(Stored data begins)

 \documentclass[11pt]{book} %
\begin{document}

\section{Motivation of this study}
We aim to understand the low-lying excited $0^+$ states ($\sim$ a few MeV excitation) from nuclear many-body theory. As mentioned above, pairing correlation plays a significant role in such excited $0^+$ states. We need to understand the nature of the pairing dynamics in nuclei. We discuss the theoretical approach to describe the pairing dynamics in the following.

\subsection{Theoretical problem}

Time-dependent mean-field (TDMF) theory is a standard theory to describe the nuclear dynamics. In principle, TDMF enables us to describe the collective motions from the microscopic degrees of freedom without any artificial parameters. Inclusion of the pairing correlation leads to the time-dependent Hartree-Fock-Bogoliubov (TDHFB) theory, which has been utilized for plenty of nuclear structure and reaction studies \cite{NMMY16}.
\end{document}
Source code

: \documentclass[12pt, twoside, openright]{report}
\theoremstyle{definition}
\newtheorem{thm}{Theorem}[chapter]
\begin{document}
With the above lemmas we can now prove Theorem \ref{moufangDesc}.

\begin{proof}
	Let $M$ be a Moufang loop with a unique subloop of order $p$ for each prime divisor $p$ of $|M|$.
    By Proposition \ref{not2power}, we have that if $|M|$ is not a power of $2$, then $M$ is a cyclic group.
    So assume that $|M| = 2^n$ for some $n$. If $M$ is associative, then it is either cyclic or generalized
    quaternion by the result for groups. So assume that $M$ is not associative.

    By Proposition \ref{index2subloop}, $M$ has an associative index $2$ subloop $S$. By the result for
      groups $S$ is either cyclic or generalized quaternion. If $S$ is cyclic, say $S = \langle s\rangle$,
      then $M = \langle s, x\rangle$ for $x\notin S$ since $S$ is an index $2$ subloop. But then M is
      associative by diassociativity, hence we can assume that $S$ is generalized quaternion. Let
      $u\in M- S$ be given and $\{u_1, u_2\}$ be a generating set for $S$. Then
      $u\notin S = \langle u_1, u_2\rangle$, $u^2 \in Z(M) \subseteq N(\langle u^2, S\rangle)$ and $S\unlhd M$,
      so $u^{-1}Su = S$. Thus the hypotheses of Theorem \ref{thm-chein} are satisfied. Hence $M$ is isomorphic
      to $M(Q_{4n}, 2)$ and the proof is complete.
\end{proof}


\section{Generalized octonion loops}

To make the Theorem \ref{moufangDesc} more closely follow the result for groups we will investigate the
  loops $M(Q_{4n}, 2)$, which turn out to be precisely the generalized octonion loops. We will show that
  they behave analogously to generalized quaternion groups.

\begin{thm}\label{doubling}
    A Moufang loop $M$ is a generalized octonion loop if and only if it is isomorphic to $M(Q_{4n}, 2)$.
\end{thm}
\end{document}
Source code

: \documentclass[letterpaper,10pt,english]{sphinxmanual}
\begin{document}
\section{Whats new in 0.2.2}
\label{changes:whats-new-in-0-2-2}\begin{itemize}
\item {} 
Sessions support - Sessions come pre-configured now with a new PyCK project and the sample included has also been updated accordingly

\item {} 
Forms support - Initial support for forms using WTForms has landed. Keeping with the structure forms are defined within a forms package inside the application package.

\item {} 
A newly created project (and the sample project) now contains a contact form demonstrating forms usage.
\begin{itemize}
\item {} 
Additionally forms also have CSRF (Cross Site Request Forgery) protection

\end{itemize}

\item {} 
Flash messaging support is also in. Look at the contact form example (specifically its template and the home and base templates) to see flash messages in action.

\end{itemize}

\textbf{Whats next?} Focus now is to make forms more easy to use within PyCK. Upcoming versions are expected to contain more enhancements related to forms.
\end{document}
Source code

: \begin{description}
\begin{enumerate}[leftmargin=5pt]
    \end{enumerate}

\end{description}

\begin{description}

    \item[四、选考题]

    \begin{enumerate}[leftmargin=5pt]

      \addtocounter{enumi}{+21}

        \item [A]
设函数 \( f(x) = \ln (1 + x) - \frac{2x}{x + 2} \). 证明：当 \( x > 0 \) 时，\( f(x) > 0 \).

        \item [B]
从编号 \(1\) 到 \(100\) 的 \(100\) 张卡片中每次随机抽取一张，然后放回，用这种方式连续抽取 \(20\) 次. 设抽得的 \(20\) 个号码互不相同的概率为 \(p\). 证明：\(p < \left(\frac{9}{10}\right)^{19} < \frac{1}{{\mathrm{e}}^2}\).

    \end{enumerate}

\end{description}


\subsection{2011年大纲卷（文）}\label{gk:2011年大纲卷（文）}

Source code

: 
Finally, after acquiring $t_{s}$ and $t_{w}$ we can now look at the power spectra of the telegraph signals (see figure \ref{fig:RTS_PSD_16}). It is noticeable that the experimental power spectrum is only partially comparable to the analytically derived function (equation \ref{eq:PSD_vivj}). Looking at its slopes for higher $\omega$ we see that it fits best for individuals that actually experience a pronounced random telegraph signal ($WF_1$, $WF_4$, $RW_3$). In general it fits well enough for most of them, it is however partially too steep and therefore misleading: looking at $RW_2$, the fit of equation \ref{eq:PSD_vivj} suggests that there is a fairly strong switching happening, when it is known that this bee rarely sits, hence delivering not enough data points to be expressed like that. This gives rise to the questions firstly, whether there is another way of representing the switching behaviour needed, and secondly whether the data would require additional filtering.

(Stored data ends)
(Stored data begins)

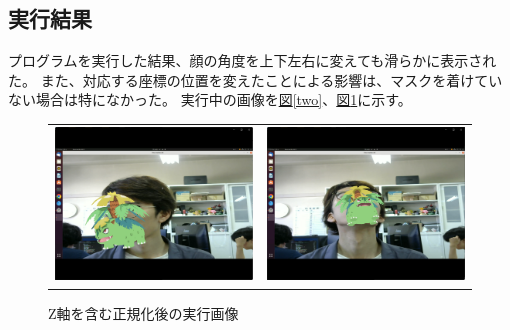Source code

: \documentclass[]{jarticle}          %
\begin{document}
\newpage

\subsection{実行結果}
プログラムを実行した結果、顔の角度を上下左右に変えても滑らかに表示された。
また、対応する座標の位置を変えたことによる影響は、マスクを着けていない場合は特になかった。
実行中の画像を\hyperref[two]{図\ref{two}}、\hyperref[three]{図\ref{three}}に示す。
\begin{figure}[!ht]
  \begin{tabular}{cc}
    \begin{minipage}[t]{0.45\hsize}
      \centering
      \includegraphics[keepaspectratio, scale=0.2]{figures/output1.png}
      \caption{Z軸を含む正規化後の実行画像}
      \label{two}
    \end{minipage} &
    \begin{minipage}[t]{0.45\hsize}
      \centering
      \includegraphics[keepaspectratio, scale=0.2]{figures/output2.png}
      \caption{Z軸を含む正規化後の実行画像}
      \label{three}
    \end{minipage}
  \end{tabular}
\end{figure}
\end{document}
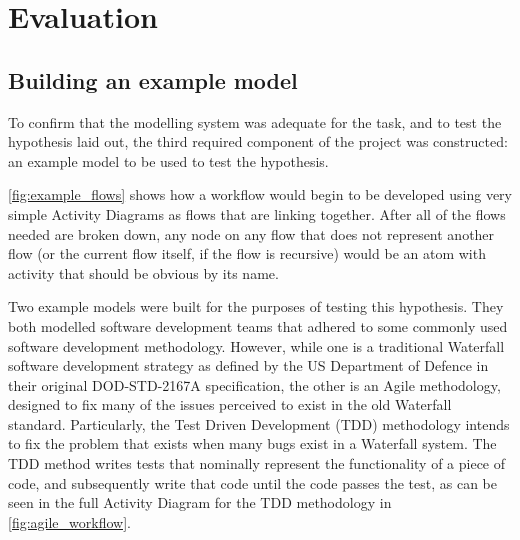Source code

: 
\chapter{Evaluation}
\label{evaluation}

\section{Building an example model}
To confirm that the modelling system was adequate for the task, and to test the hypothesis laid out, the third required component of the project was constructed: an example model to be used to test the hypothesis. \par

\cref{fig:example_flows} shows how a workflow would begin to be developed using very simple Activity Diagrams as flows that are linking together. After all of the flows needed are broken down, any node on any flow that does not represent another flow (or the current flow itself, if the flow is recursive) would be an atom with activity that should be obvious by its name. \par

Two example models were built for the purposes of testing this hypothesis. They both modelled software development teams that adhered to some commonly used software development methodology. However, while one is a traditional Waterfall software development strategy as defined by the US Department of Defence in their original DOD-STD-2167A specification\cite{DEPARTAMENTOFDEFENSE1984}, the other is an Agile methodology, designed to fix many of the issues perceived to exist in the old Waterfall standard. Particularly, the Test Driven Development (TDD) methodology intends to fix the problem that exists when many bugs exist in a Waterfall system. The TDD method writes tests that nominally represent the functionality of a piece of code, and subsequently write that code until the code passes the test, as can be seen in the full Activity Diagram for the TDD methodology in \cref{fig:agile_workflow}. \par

(Stored data ends)
(Stored data begins)

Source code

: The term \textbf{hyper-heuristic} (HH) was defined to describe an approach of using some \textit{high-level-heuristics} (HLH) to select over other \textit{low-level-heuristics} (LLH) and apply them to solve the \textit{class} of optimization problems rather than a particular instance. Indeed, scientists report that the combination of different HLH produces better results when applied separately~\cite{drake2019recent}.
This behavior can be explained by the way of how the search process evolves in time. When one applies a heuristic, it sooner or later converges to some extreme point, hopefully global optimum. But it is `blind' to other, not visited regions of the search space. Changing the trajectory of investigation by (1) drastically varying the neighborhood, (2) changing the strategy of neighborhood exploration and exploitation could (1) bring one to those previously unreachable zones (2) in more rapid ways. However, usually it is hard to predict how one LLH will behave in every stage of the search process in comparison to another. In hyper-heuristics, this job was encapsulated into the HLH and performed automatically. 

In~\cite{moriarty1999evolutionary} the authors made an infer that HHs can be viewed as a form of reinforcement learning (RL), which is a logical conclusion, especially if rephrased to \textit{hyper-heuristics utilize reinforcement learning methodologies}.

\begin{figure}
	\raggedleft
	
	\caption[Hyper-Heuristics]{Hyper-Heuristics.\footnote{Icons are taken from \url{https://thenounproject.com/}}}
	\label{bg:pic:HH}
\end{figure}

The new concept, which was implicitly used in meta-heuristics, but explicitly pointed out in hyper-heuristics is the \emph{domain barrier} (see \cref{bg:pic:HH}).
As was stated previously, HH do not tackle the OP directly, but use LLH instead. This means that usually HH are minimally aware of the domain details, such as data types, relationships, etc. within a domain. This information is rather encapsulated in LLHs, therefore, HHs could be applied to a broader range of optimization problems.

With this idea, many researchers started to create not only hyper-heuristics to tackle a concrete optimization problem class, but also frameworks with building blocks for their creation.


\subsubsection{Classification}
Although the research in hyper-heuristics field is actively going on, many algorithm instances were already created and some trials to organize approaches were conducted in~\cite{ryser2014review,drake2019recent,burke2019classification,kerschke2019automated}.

(Stored data ends)

> _What is being asked_: Copy out every line of the data in which the word "scale" is found.

> _Expected output_:
      \includegraphics[keepaspectratio, scale=0.2]{figures/output1.png}
      \includegraphics[keepaspectratio, scale=0.2]{figures/output2.png}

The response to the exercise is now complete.